The 43-year-old third generation farmer, who restocked after his suckler herd was destroyed in the 2001 foot-and-mouth crisis, said he hopes profit will return to his business.

He estimates farmers could make an extra £70 per animal, as the European market will leave supermarkets no choice but to raise prices if they are to compete.

Mr Quinney, who rears Hereford cattle for Waitrose supermarket and also buys dairy calves, which he grows on for meat, said: "Since 1996 the beef prices in Britain have completely been controlled by the retailers.

"We haven't had the opportunity to export carcasses and different parts of carcasses, which is in demand in Europe. Beef production is falling in Europe and demand is increasing and we haven't been able to tap into that until now.

"We have been breaking even for ten years and now we may see a profit. Before the export market closed, we were averaging £2.30 a kilo, we took a price cut to £1.70 kilo in the years after that.

"I think this is really positive and the future of UK farming is in a much better place. What has been so frustrating these last ten years with BSE, foot-and-mouth and now the fiasco with the Single Payment Scheme, is that our industry has stopped moving forward and doing what the public wants - UK farming, producing food for local people and embracing environmental schemes.

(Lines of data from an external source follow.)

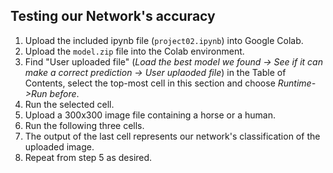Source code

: ## Testing our Network's accuracy

 1. Upload the included ipynb file (`project02.ipynb`) into Google Colab.
 2. Upload the `model.zip` file into the Colab environment.
 3. Find "User uploaded file" (*Load the best model we found -> See if it can make a correct prediction -> User uplaoded file*) in the Table of Contents, select the top-most cell in this section and  choose *Runtime->Run before*.
 4. Run the selected cell.
 5. Upload a 300x300 image file containing a horse or a human.
 6. Run the following three cells.
 7. The output of the last cell represents our network's classification of the uploaded image.
 8. Repeat from step 5 as desired.
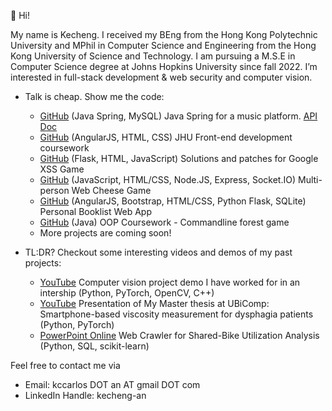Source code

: 👋 Hi!

My name is Kecheng. I received my BEng from the Hong Kong Polytechnic University and MPhil in Computer Science and Engineering from the Hong Kong University of Science and Technology. I am pursuing a M.S.E in Computer Science degree at Johns Hopkins University since fall 2022. I’m interested in full-stack development & web security and computer vision. 

- Talk is cheap. Show me the code:
   - [GitHub](https://github.com/kccarlos/music_webapp_backend) (Java Spring, MySQL) Java Spring for a music platform. [API Doc](https://github.com/kccarlos/music_webapp_backend/blob/main/API%20docs.pdf)
   - [GitHub](https://github.com/kccarlos/fullstack-course) (AngularJS, HTML, CSS) JHU Front-end development coursework 
   - [GitHub](https://github.com/kccarlos/googlexssgame) (Flask, HTML, JavaScript) Solutions and patches for Google XSS Game
   - [GitHub](https://github.com/kccarlos/web-chess-game) (JavaScript, HTML/CSS, Node.JS, Express, Socket.IO) Multi-person Web Cheese Game 
   - [GitHub](https://github.com/kccarlos/myBookList) (AngularJS, Bootstrap, HTML/CSS, Python Flask, SQLite) Personal Booklist Web App 
   - [GitHub](https://github.com/kccarlos/forestgame) (Java) OOP Coursework - Commandline forest game 
   - More projects are coming soon!


- TL:DR? Checkout some interesting videos and demos of my past projects:
  -  [YouTube](https://youtu.be/K9hXff5DaKw?t=114) Computer vision project demo I have worked for in an intership (Python, PyTorch, OpenCV, C++)
  -  [YouTube](https://www.youtube.com/watch?v=cyI9EGP4aqU) Presentation of My Master thesis at UBiComp: Smartphone-based viscosity measurement for dysphagia patients (Python, PyTorch)
  -  [PowerPoint Online](https://hkustconnect-my.sharepoint.com/:p:/g/personal/kanaa_connect_ust_hk/EVHqF_P4IntBnf5csz6GxDoBnV6f3PF6o7RQ_C8T50eLiw?e=JBYd5P) Web Crawler for Shared-Bike Utilization Analysis (Python, SQL, scikit-learn)


Feel free to contact me via
  - Email: kccarlos DOT an AT gmail DOT com
  - LinkedIn Handle: kecheng-an
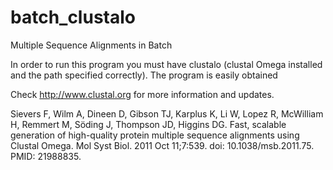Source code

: batch_clustalo
==============

Multiple Sequence Alignments in Batch


In order to run this program you must have clustalo (clustal Omega installed and the path specified correctly). 
The program is easily obtained

Check http://www.clustal.org for more information and updates.

Sievers F, Wilm A, Dineen D, Gibson TJ, Karplus K, Li W, Lopez R, McWilliam H, Remmert M, Söding J, Thompson JD, Higgins DG.
 Fast, scalable generation of high-quality protein multiple sequence alignments using Clustal Omega.
 Mol Syst Biol. 2011 Oct 11;7:539. doi: 10.1038/msb.2011.75. PMID: 21988835.

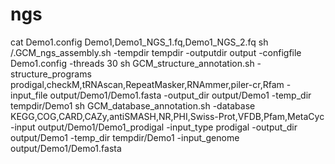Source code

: # ngs

cat Demo1.config
Demo1,Demo1_NGS_1.fq,Demo1_NGS_2.fq
sh /.GCM_ngs_assembly.sh -tempdir tempdir -outputdir output -configfile Demo1.config -threads 30
sh GCM_structure_annotation.sh -structure_programs prodigal,checkM,tRNAscan,RepeatMasker,RNAmmer,piler-cr,Rfam -input_file output/Demo1/Demo1.fasta -output_dir output/Demo1 -temp_dir tempdir/Demo1
sh GCM_database_annotation.sh -database KEGG,COG,CARD,CAZy,antiSMASH,NR,PHI,Swiss-Prot,VFDB,Pfam,MetaCyc -input output/Demo1/Demo1_prodigal -input_type prodigal -output_dir output/Demo1 -temp_dir tempdir/Demo1 -input_genome output/Demo1/Demo1.fasta
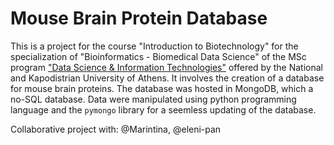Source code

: # Mouse Brain Protein Database
This is a project for the course "Introduction to Biotechnology" for the specialization of "Bioinformatics - Biomedical Data Science" of the MSc program ["Data Science & Information Technologies"](https://dsit.di.uoa.gr) offered by the National and Kapodistrian University of Athens.
It involves the creation of a database for mouse brain proteins.
The database was hosted in MongoDB, which a no-SQL database.
Data were manipulated using python programming language and the `pymongo` library for a seemless updating of the database.

Collaborative project with: @Marintina, @eleni-pan
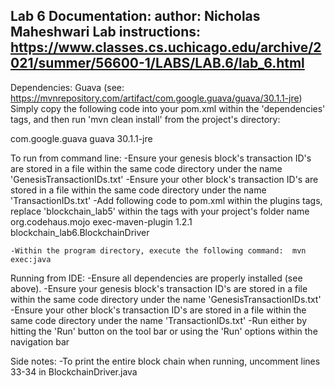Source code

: Lab 6 Documentation:			author: Nicholas Maheshwari
Lab instructions: https://www.classes.cs.uchicago.edu/archive/2021/summer/56600-1/LABS/LAB.6/lab_6.html
-----------------------------------------------------------------------
Dependencies: Guava (see: https://mvnrepository.com/artifact/com.google.guava/guava/30.1.1-jre)  
 Simply copy the following code into your pom.xml within the 'dependencies' tags, and then run 'mvn clean install' from the project's directory:
 
 <dependency>
			<groupId>com.google.guava</groupId>
			<artifactId>guava</artifactId>
			<version>30.1.1-jre</version>
 </dependency>

To run from command line: 
	-Ensure your genesis block's transaction ID's are stored in a file within the same code directory under the name 'GenesisTransactionIDs.txt'
	-Ensure your other block's transaction ID's are stored in a file within the same code directory under the name 'TransactionIDs.txt'
	-Add following code to pom.xml within the plugins tags, replace 'blockchain_lab5' within the <mainClass> tags with your project's folder name
			<plugin>
				<groupId>org.codehaus.mojo</groupId>
				<artifactId>exec-maven-plugin</artifactId>
				<version>1.2.1</version>
				<configuration>
					<mainClass>blockchain_lab6.BlockchainDriver</mainClass>
				</configuration>
			</plugin>
			
	-Within the program directory, execute the following command:  mvn exec:java
	
Running from IDE:
	-Ensure all dependencies are properly installed (see above). 
	-Ensure your genesis block's transaction ID's are stored in a file within the same code directory under the name 'GenesisTransactionIDs.txt'
	-Ensure your other block's transaction ID's are stored in a file within the same code directory under the name 'TransactionIDs.txt'
	-Run either by hitting the 'Run' button on the tool bar or using the 'Run' options within the navigation bar
	
	
Side notes: 
	-To print the entire block chain when running, uncomment lines 33-34 in BlockchainDriver.java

But when the industry is handled so badly by Government, each year is wasted."

While the resumption of the export market is welcomed by farmers, animal campaigners are already voicing concern about the return of live exports.

Today, actress Joanna Lumley and Dover MP Gwyn Prosser are calling on the Department for Environment, Food and Rural Affairs for last minute action to save British calves from being exported.

She is presenting a post-card to Defra on behalf of Compassion in World Farm-ing (CIWF), claiming the calves will endure immense suffering on long journeys by land and sea.

Philip Lymbery, CIWF chief executive, said: "We are calling on DEFRA to change the fate of thousands of calves doomed for export and suffering.

"This means actively encouraging farmers to rear male dairy calves in the UK where conditions for calves are better, and securing welfare standards on farms in the rest of the EU that are equal to them or better."

Mr Quinney also believes more veal calves should be bred and slaughtered in Britain, to help boost the UK farming industry by providing extra work for abattoirs.